04 October 2005

Today in Newfoundland and Labrador History

Trenches at Suvla Bay, 1915 (Provincial Archives of Newfoundland and Labrador) PANL VA-37-3. Likely from the collection of Major R. Tait.


The Blue Puttees set sail for England aboard the S.S. Florizel on October 4, 1914.

This first contingent of Newfoundland volunteers in the Great War formed the nucleus of what became the Royal Newfoundland Regiment.

By June 1915 they were considered sufficiently trained and were at full strength, with a depot battalion in Scotland.

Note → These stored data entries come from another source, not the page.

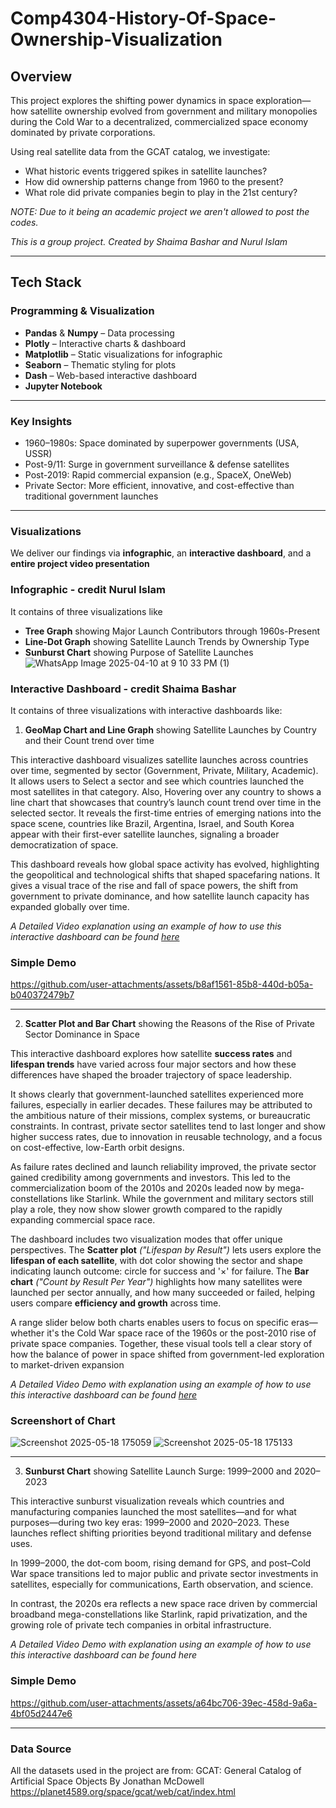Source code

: # Comp4304-History-Of-Space-Ownership-Visualization

##  Overview

This project explores the shifting power dynamics in space exploration—how satellite ownership evolved from government and military monopolies during the Cold War to a decentralized, commercialized space economy dominated by private corporations.

Using real satellite data from the GCAT catalog, we investigate:
- What historic events triggered spikes in satellite launches?
- How did ownership patterns change from 1960 to the present?
- What role did private companies begin to play in the 21st century?

*NOTE: Due to it being an academic project we aren't allowed to post the codes.*

*This is a group project. Created by Shaima Bashar and Nurul Islam*

---

##  Tech Stack

### Programming & Visualization
- **Pandas**  &  **Numpy** – Data processing
- **Plotly** – Interactive charts & dashboard
- **Matplotlib** – Static visualizations for infographic
- **Seaborn** – Thematic styling for plots
- **Dash** – Web-based interactive dashboard
- **Jupyter Notebook** 

---

###  Key Insights
- 1960–1980s: Space dominated by superpower governments (USA, USSR)
- Post-9/11: Surge in government surveillance & defense satellites
- Post-2019: Rapid commercial expansion (e.g., SpaceX, OneWeb)
- Private Sector: More efficient, innovative, and cost-effective than traditional government launches
  
---
### Visualizations
We deliver our findings via **infographic**, an **interactive dashboard**, and a **entire project video presentation** 

### Infographic - credit Nurul Islam
It contains of three visualizations like
- **Tree Graph** showing Major Launch Contributors through 1960s-Present
- **Line-Dot Graph** showing Satellite Launch Trends by Ownership Type
- **Sunburst Chart** showing Purpose of Satellite Launches
![WhatsApp Image 2025-04-10 at 9 10 33 PM (1)](https://github.com/user-attachments/assets/fb5adbad-f936-48c0-a0dc-c5373fb22daf)

### Interactive Dashboard - credit Shaima Bashar
It contains of three visualizations with interactive dashboards like:

1. **GeoMap Chart and Line Graph** showing Satellite Launches by Country and their Count trend over time

This interactive dashboard visualizes satellite launches across countries over time, segmented by sector (Government, Private, Military, Academic). It allows users to Select a sector and see which countries launched the most satellites in that category. Also, Hovering over any country to shows a line chart that showcases that country’s launch count trend over time in the selected sector. It reveals the first-time entries of emerging nations into the space scene, countries like Brazil, Argentina, Israel, and South Korea appear with their first-ever satellite launches, signaling a broader democratization of space.

This dashboard reveals how global space activity has evolved, highlighting the geopolitical and technological shifts that shaped spacefaring nations. It gives a visual trace of the rise and fall of space powers, the shift from government to private dominance, and how satellite launch capacity has expanded globally over time.

*A Detailed Video explanation using an example of how to use this interactive dashboard can be found [here](https://drive.google.com/file/d/1XegisSyfkgccL3Z5SnGf-XZii9hadY35/view?usp=drive_link)*

### Simple Demo

https://github.com/user-attachments/assets/b8af1561-85b8-440d-b05a-b040372479b7


---

2. **Scatter Plot and Bar Chart** showing the Reasons of the Rise of Private Sector Dominance in Space

This interactive dashboard explores how satellite **success rates** and **lifespan trends** have varied across four major sectors and how these differences have shaped the broader trajectory of space leadership.

It shows clearly that government-launched satellites experienced more failures, especially in earlier decades. These failures may be attributed to the ambitious nature of their missions, complex systems, or bureaucratic constraints. In contrast, private sector satellites tend to last longer and show higher success rates, due to innovation in reusable technology, and a focus on cost-effective, low-Earth orbit designs.

As failure rates declined and launch reliability improved, the private sector gained credibility among governments and investors. This led to the commercialization boom of the 2010s and 2020s leaded now by mega-constellations like Starlink. While the government and military sectors still play a role, they now show slower growth compared to the rapidly expanding commercial space race.

The dashboard includes two visualization modes that offer unique perspectives. The **Scatter plot** *("Lifespan by Result")* lets users explore the **lifespan of each satellite**, with dot color showing the sector and shape indicating launch outcome: circle for success and '×' for failure. The **Bar chart** *("Count by Result Per Year")* highlights how many satellites were launched per sector annually, and how many succeeded or failed, helping users compare **efficiency and growth** across time.

A range slider below both charts enables users to focus on specific eras—whether it's the Cold War space race of the 1960s or the post-2010 rise of private space companies. Together, these visual tools tell a clear story of how the balance of power in space shifted from government-led exploration to market-driven expansion

*A Detailed Video Demo with explanation using an example of how to use this interactive dashboard can be found [here](https://drive.google.com/file/d/1JbZZPy7n3rKb79MfJ0ONVwhL6pQXZT_y/view?usp=drive_link)*

### Screenshort of Chart

![Screenshot 2025-05-18 175059](https://github.com/user-attachments/assets/5411664a-a6bf-414b-953f-7c3a3ebf377b)
![Screenshot 2025-05-18 175133](https://github.com/user-attachments/assets/37885820-92eb-4ea4-a088-052c654d62b3)


---

3. **Sunburst Chart** showing Satellite Launch Surge: 1999–2000 and 2020–2023
   
This interactive sunburst visualization reveals which countries and manufacturing companies launched the most satellites—and for what purposes—during two key eras: 1999–2000 and 2020–2023. These launches reflect shifting priorities beyond traditional military and defense uses.

In 1999–2000, the dot-com boom, rising demand for GPS, and post–Cold War space transitions led to major public and private sector investments in satellites, especially for communications, Earth observation, and science.

In contrast, the 2020s era reflects a new space race driven by commercial broadband mega-constellations like Starlink, rapid privatization, and the growing role of private tech companies in orbital infrastructure.

*A Detailed Video Demo with explanation using an example of how to use this interactive dashboard can be found here*

### Simple Demo

https://github.com/user-attachments/assets/a64bc706-39ec-458d-9a6a-4bf05d2447e6


---

### Data Source
All the datasets used in the project are from:
GCAT: General Catalog of Artificial Space Objects
By Jonathan McDowell
https://planet4589.org/space/gcat/web/cat/index.html



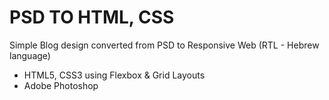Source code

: # PSD TO HTML, CSS
Simple Blog design converted from PSD to Responsive Web (RTL - Hebrew language)
- HTML5, CSS3 using Flexbox & Grid Layouts
- Adobe Photoshop


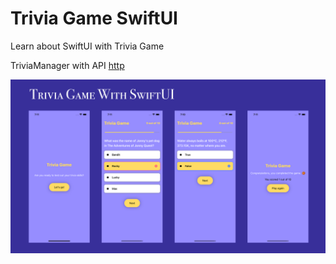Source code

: # Trivia Game SwiftUI
 Learn about SwiftUI with Trivia Game
 
 TriviaManager with API [http](https://opentdb.com/api.php?amount=10)

<img src="https://raw.githubusercontent.com/xiaoyuanlv/Trivia/main/cover.png" width="700px" height="auto" />
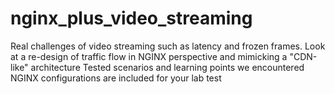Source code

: # nginx_plus_video_streaming
Real challenges of video streaming such as latency and frozen frames. Look at a re-design of traffic flow in NGINX perspective and mimicking a "CDN-like" architecture Tested scenarios and learning points we encountered NGINX configurations are included for your lab test
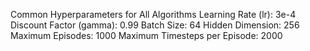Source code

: Common Hyperparameters for All Algorithms
Learning Rate (lr): 3e-4
Discount Factor (gamma): 0.99
Batch Size: 64
Hidden Dimension: 256
Maximum Episodes: 1000
Maximum Timesteps per Episode: 2000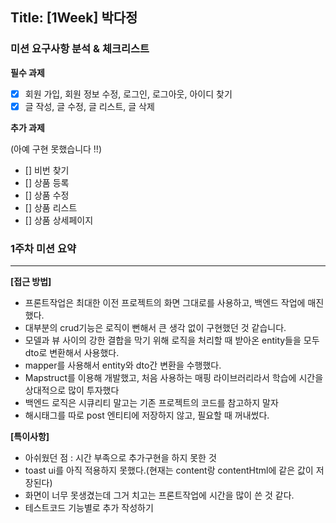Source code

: ## Title: [1Week] 박다정

### 미션 요구사항 분석 & 체크리스트

**필수 과제**

- [x]  회원 가입, 회원 정보 수정, 로그인, 로그아웃, 아이디 찾기
- [x]  글 작성, 글 수정, 글 리스트, 글 삭제

**추가 과제**

(아예 구현 못했습니다 !!)

- []  비번 찾기
- []  상품 등록
- []  상품 수정
- []  상품 리스트
- []  상품 상세페이지

### 1주차 미션 요약

---

**[접근 방법]**

- 프론트작업은 최대한 이전 프로젝트의 화면 그대로를 사용하고, 백엔드 작업에 매진했다.
- 대부분의 crud기능은 로직이 뻔해서 큰 생각 없이 구현했던 것 같습니다.
- 모델과 뷰 사이의 강한 결합을 막기 위해 로직을 처리할 때 받아온 entity들을 모두 dto로 변환해서 사용했다. 
- mapper를 사용해서 entity와 dto간 변환을 수행했다. 
- Mapstruct를 이용해 개발했고, 처음 사용하는 매핑 라이브러리라서 학습에 시간을 상대적으로 많이 투자했다
- 백엔드 로직은 시큐리티 말고는 기존 프로젝트의 코드를 참고하지 말자
- 해시태그를 따로 post 엔티티에 저장하지 않고, 필요할 때 꺼내썼다. 


**[특이사항]**

- 아쉬웠던 점 : 시간 부족으로 추가구현을 하지 못한 것
- toast ui를 아직 적용하지 못했다.(현재는 content랑 contentHtml에 같은 값이 저장된다)
- 화면이 너무 못생겼는데 그거 치고는 프론트작업에 시간을 많이 쓴 것 같다.
- 테스트코드 기능별로 추가 작성하기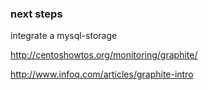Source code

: ### next steps
integrate a mysql-storage

http://centoshowtos.org/monitoring/graphite/

http://www.infoq.com/articles/graphite-intro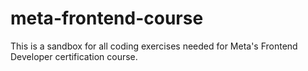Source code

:# meta-frontend-course
This is a sandbox for all coding exercises needed for Meta's Frontend Developer certification course.
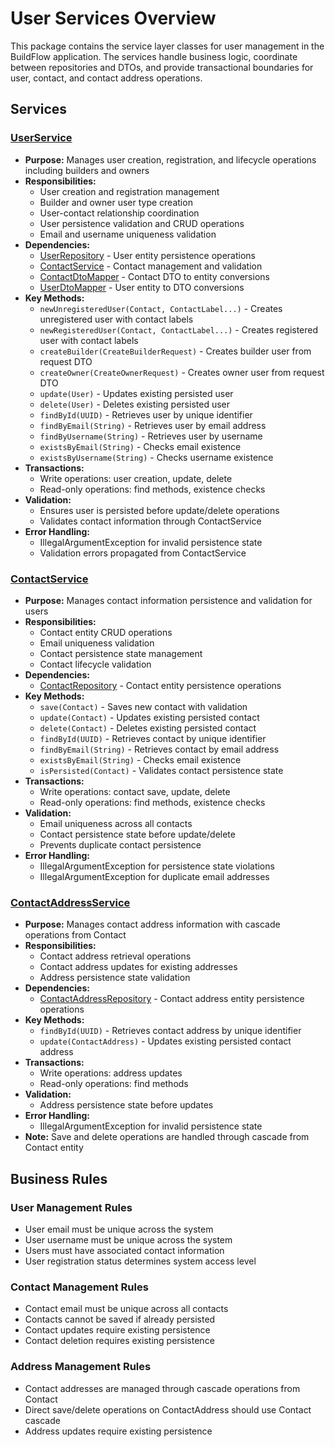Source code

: # User Services Overview

This package contains the service layer classes for user management in the BuildFlow application. The services handle business logic, coordinate between repositories and DTOs, and provide transactional boundaries for user, contact, and contact address operations.

## Services

### [UserService](UserService.java)

- **Purpose:** Manages user creation, registration, and lifecycle operations including builders and owners
- **Responsibilities:**
    - User creation and registration management
    - Builder and owner user type creation
    - User-contact relationship coordination
    - User persistence validation and CRUD operations
    - Email and username uniqueness validation
- **Dependencies:**
    - [UserRepository](UserRepository.java) - User entity persistence operations
    - [ContactService](ContactService.java) - Contact management and validation
    - [ContactDtoMapper](ContactDtoMapper.java) - Contact DTO to entity conversions
    - [UserDtoMapper](UserDtoMapper.java) - User entity to DTO conversions
- **Key Methods:**
    - `newUnregisteredUser(Contact, ContactLabel...)` - Creates unregistered user with contact labels
    - `newRegisteredUser(Contact, ContactLabel...)` - Creates registered user with contact labels
    - `createBuilder(CreateBuilderRequest)` - Creates builder user from request DTO
    - `createOwner(CreateOwnerRequest)` - Creates owner user from request DTO
    - `update(User)` - Updates existing persisted user
    - `delete(User)` - Deletes existing persisted user
    - `findById(UUID)` - Retrieves user by unique identifier
    - `findByEmail(String)` - Retrieves user by email address
    - `findByUsername(String)` - Retrieves user by username
    - `existsByEmail(String)` - Checks email existence
    - `existsByUsername(String)` - Checks username existence
- **Transactions:**
    - Write operations: user creation, update, delete
    - Read-only operations: find methods, existence checks
- **Validation:**
    - Ensures user is persisted before update/delete operations
    - Validates contact information through ContactService
- **Error Handling:**
    - IllegalArgumentException for invalid persistence state
    - Validation errors propagated from ContactService

### [ContactService](ContactService.java)

- **Purpose:** Manages contact information persistence and validation for users
- **Responsibilities:**
    - Contact entity CRUD operations
    - Email uniqueness validation
    - Contact persistence state management
    - Contact lifecycle validation
- **Dependencies:**
    - [ContactRepository](ContactRepository.java) - Contact entity persistence operations
- **Key Methods:**
    - `save(Contact)` - Saves new contact with validation
    - `update(Contact)` - Updates existing persisted contact
    - `delete(Contact)` - Deletes existing persisted contact
    - `findById(UUID)` - Retrieves contact by unique identifier
    - `findByEmail(String)` - Retrieves contact by email address
    - `existsByEmail(String)` - Checks email existence
    - `isPersisted(Contact)` - Validates contact persistence state
- **Transactions:**
    - Write operations: contact save, update, delete
    - Read-only operations: find methods, existence checks
- **Validation:**
    - Email uniqueness across all contacts
    - Contact persistence state before update/delete
    - Prevents duplicate contact persistence
- **Error Handling:**
    - IllegalArgumentException for persistence state violations
    - IllegalArgumentException for duplicate email addresses

### [ContactAddressService](ContactAddressService.java)

- **Purpose:** Manages contact address information with cascade operations from Contact
- **Responsibilities:**
    - Contact address retrieval operations
    - Contact address updates for existing addresses
    - Address persistence state validation
- **Dependencies:**
    - [ContactAddressRepository](ContactAddressRepository.java) - Contact address entity persistence operations
- **Key Methods:**
    - `findById(UUID)` - Retrieves contact address by unique identifier
    - `update(ContactAddress)` - Updates existing persisted contact address
- **Transactions:**
    - Write operations: address updates
    - Read-only operations: find methods
- **Validation:**
    - Address persistence state before updates
- **Error Handling:**
    - IllegalArgumentException for invalid persistence state
- **Note:** Save and delete operations are handled through cascade from Contact entity

## Business Rules

### User Management Rules

- User email must be unique across the system
- User username must be unique across the system
- Users must have associated contact information
- User registration status determines system access level

### Contact Management Rules

- Contact email must be unique across all contacts
- Contacts cannot be saved if already persisted
- Contact updates require existing persistence
- Contact deletion requires existing persistence

### Address Management Rules

- Contact addresses are managed through cascade operations from Contact
- Direct save/delete operations on ContactAddress should use Contact cascade
- Address updates require existing persistence
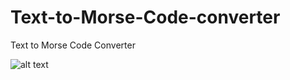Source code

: # Text-to-Morse-Code-converter
Text to Morse Code Converter

![alt text](https://user-images.githubusercontent.com/79741900/147891085-bcdb7da1-e50b-45a4-bdcb-773e9de375c0.jpg)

Selected for service at Gallipoli, the active service battalion joined the 88th Brigade of the 29th Division, the last regular army division to be formed by the British Army out of units that had been garrisoning the empire. They landed at Gallipoli in September 1915 and were the covering force for the Allied withdrawals in January 1916.

Trenching at Gallipoli is the only contemporary account of the Newfoundlanders overseas. John Gallishaw was teaching at Harvard University when he volunteered in 1915. Wounded at Gallipoli he was honourably released and returned to the United States. He wrote Trenching at Gallipoli while convalescing. Gallishaw authored a small pamphlet in 1917 aimed at American volunteers joining the American Expeditionary Force bound for Europe. He also authored other works on writing. Gallishaw may be considered to have influenced the filmmaker George Lucas.